OnePlus has introduced a new bug bounty program and partnered with HackerOne to help improve its security efforts. The rewards for qualifying bug reports will range from $50 to $7,000 depending on the nature of the flaw. OnePlus states that it will join with academics and security experts to responsibly identify, reveal, and fix concerns that could change the security of OnePlus’ systems in the tomorrow.
The company has separately partnered with HackerOne as well to proactively defend against threats.
With the increase in phishing and hacking practices, OnePlus is proactively taking measures to prevent major security threats from potentially compromising user data. To this effect, it has introduced a new OnePlus Security Response Center that will engage with top security professionals and academics in the security industry to proactively scan, discover, and disclose any security threats in the OnePlus systems.
This new authoritative body will ensure that a streamlined process is maintained by the researcher and OnePlus for a seamless conversation to enable quick fixes for the discovered threat. As mentioned, the new OnePlus Security Response Center will offer bug bounty ranging from $50 to $7,000 to security experts who discover and report on potential threats to OnePlus’ systems through the new bug bounty program.
If a security researcher finds a threat, they can report it to the OnePlus official website, OnePlus Community forums or OnePlus applications. OnePlus has also introduced a new dedicated site for security experts to submit vulnerability reports, read the terms of the full program, and get the standardized form for reporting security issues. Technical experts at OnePlus will review the report and offer feedback accordingly.
Independently, OnePlus has also partnered with notable hacker-powered protection policies HackerOne to tap into their extended network of security specialists to surface the most appropriate security vulnerabilities before they can be utilized by external characters. This collaboration will start as a pilot program, inviting select researchers to test out OnePlus’ systems against potential threats. The program will go public later in 2020.

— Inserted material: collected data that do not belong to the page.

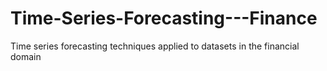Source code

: # Time-Series-Forecasting---Finance
Time series forecasting techniques applied to datasets in the financial domain
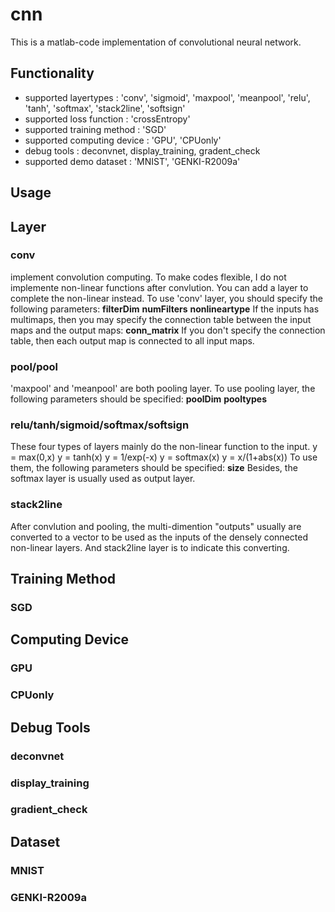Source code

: cnn
===

This is a matlab-code implementation of convolutional neural network.

Functionality
---

* supported layertypes : 'conv', 'sigmoid', 'maxpool', 'meanpool', 'relu', 'tanh', 'softmax', 'stack2line', 'softsign'
* supported loss function : 'crossEntropy' 
* supported training method : 'SGD'
* supported computing device : 'GPU', 'CPUonly'
* debug tools : deconvnet, display\_training, gradent\_check
* supported demo dataset : 'MNIST', 'GENKI-R2009a'

Usage
---

Layer
---

### conv ###
implement convolution computing. To make codes flexible, I do not implemente non-linear functions after convlution. You can add a layer to complete the non-linear instead.
To use 'conv' layer, you should specify the following parameters:
**filterDim**
**numFilters**
**nonlineartype**
If the inputs has multimaps, then you may specify the connection table between the input maps and the output maps:
**conn\_matrix**
If you don't specify the connection table, then each output map is connected to all input maps.

### pool/pool ###
'maxpool' and 'meanpool' are both pooling layer. To use pooling layer, the following parameters should be specified:
**poolDim**
**pooltypes**
### relu/tanh/sigmoid/softmax/softsign ###
These four types of layers mainly do the non-linear function to the input.
y = max(0,x)
y = tanh(x)
y = 1/exp(-x)
y = softmax(x)
y = x/(1+abs(x))
To use them, the following parameters should be specified:
**size**
Besides, the softmax layer is usually used as output layer.
### stack2line ###
After convlution and pooling, the multi-dimention "outputs" usually are converted to a vector to be used as the inputs of the densely connected non-linear layers. And stack2line layer is to indicate this converting.

Training Method
---

### SGD ###

Computing Device
---

### GPU ###
### CPUonly ###

Debug Tools
---

### deconvnet ###
### display\_training ###
### gradient\_check ###

Dataset
---

### MNIST ###
### GENKI-R2009a ###

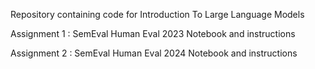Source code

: Repository containing code for Introduction To Large Language Models

Assignment 1 : SemEval Human Eval 2023 Notebook and instructions

Assignment 2 : SemEval Human Eval 2024 Notebook and instructions
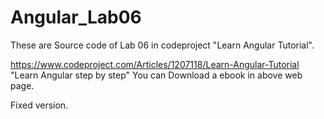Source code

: # Angular_Lab06
These are Source code of Lab 06 in codeproject "Learn Angular Tutorial".

https://www.codeproject.com/Articles/1207118/Learn-Angular-Tutorial
"Learn Angular step by step"
You can Download a ebook in above web page.


Fixed version.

OnePlus looks to gain insight from top security researchers, academic scholars, and independent experts to help scan potential threats to OnePlus’ systems. These new proactive efforts from OnePlus are commendable, especially in times when unethical hacking practices are reported regularly. OnePlus is also efficient in rolling out security patches to its users, and was one of the first companies to bring Android 10 to its smartphone portfolio.